* _YOUR GOAL_
Using the data below, gather each line that includes the word "extclique".

Collection entries:
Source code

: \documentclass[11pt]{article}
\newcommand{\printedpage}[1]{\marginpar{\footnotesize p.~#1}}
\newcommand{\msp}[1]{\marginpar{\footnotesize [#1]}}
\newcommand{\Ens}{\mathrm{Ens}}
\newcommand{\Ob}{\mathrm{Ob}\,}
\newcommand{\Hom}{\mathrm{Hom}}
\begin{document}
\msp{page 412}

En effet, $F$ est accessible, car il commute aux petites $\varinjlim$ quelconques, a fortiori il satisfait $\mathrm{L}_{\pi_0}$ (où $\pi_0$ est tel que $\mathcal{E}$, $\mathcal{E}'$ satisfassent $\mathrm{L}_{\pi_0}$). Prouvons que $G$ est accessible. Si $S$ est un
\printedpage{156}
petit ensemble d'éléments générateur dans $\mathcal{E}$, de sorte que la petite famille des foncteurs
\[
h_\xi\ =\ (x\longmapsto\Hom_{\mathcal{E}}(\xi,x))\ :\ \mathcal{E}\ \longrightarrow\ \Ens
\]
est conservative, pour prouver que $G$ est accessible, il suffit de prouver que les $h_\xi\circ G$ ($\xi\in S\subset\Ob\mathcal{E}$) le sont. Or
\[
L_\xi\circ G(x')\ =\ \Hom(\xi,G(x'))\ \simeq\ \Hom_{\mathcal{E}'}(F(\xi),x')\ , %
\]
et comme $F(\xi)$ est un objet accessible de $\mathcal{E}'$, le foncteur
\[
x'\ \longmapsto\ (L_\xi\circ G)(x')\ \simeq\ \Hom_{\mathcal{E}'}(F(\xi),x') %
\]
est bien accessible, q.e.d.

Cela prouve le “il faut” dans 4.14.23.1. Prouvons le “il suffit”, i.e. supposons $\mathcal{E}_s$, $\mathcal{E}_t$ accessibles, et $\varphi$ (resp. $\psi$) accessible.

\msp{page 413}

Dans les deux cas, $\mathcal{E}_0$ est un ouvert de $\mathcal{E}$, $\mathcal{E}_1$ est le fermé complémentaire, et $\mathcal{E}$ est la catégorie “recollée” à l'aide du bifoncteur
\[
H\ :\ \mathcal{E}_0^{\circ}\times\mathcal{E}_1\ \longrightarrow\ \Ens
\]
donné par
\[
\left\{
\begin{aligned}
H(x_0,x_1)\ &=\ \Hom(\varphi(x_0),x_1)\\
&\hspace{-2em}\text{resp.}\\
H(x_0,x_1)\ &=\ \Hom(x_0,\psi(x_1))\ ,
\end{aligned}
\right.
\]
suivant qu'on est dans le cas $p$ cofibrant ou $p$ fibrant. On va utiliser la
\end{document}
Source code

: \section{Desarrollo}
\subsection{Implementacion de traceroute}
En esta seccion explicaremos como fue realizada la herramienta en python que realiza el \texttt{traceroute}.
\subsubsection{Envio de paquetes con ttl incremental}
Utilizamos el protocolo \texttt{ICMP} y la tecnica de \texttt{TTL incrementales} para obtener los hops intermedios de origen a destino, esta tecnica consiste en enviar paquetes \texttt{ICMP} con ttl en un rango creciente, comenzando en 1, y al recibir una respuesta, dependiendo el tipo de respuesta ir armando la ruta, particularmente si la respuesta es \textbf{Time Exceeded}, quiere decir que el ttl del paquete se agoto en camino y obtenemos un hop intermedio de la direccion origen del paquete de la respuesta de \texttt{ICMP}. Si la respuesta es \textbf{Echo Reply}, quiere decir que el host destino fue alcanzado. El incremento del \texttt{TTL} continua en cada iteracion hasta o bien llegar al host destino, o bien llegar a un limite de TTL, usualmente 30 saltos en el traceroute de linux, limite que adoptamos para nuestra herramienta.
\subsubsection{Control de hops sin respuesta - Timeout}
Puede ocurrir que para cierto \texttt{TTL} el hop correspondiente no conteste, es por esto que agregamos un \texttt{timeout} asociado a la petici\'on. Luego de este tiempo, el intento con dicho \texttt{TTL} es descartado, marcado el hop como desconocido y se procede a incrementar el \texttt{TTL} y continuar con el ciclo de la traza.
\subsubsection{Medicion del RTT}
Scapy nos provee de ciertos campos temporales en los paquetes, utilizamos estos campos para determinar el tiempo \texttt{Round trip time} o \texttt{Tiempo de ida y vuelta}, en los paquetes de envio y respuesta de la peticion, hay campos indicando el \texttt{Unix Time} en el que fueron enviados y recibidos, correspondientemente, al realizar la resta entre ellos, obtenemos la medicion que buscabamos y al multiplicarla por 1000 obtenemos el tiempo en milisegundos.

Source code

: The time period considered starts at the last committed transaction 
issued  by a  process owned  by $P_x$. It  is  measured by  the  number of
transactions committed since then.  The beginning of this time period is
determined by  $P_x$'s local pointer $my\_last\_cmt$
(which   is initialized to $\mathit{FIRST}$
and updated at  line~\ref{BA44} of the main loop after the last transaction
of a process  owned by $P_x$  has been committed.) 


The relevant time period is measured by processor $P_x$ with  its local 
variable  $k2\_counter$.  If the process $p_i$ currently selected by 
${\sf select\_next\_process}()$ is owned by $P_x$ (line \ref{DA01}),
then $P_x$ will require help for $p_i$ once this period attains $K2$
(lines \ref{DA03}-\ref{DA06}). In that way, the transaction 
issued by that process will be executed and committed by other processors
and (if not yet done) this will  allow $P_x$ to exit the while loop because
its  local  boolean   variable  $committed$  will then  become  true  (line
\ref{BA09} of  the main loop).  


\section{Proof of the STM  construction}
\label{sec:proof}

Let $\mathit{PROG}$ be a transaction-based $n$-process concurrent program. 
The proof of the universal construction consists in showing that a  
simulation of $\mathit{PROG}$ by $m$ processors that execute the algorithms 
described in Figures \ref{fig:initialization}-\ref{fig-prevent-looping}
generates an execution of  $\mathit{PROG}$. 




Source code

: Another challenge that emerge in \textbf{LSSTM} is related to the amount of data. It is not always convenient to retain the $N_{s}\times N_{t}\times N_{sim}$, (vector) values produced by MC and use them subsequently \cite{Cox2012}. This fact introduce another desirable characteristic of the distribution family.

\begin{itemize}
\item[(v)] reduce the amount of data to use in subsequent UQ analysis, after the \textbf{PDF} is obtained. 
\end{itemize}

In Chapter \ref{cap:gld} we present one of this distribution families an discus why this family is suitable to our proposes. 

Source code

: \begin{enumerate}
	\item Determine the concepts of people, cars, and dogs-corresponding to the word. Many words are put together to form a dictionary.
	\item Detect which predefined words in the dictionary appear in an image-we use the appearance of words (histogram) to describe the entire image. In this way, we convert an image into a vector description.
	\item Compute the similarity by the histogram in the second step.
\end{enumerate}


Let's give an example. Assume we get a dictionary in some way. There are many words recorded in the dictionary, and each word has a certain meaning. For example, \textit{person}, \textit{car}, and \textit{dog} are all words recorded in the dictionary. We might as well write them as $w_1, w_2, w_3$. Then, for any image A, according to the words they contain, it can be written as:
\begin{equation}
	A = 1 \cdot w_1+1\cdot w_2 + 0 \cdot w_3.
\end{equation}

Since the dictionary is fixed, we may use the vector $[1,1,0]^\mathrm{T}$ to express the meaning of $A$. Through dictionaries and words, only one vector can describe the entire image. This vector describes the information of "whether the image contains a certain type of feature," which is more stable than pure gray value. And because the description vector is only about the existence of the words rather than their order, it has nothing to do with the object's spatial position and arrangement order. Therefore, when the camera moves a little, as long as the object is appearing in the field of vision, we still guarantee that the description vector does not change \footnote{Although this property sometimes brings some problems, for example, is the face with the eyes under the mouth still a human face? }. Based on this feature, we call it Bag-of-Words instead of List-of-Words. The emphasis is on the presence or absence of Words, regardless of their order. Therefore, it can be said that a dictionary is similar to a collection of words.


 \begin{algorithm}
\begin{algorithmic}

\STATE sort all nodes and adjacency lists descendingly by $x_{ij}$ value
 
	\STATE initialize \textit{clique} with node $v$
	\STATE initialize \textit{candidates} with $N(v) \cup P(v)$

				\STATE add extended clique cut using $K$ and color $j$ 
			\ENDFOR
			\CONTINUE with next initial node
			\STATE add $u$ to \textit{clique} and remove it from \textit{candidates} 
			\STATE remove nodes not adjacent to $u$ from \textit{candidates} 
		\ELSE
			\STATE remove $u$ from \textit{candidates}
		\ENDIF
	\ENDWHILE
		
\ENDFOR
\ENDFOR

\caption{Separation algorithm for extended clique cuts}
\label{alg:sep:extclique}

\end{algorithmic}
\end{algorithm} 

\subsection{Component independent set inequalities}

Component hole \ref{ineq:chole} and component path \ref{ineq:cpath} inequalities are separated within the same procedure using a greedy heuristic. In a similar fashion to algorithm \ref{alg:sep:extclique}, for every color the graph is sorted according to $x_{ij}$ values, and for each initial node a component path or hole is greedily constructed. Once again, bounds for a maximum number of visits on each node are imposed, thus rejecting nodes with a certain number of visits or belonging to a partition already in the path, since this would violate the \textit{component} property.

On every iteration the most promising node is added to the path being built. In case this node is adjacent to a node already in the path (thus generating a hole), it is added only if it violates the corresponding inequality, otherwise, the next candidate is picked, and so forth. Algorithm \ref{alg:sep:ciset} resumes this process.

* _SOLUTION_
\label{alg:sep:extclique}
Component hole \ref{ineq:chole} and component path \ref{ineq:cpath} inequalities are separated within the same procedure using a greedy heuristic. In a similar fashion to algorithm \ref{alg:sep:extclique}, for every color the graph is sorted according to $x_{ij}$ values, and for each initial node a component path or hole is greedily constructed. Once again, bounds for a maximum number of visits on each node are imposed, thus rejecting nodes with a certain number of visits or belonging to a partition already in the path, since this would violate the \textit{component} property.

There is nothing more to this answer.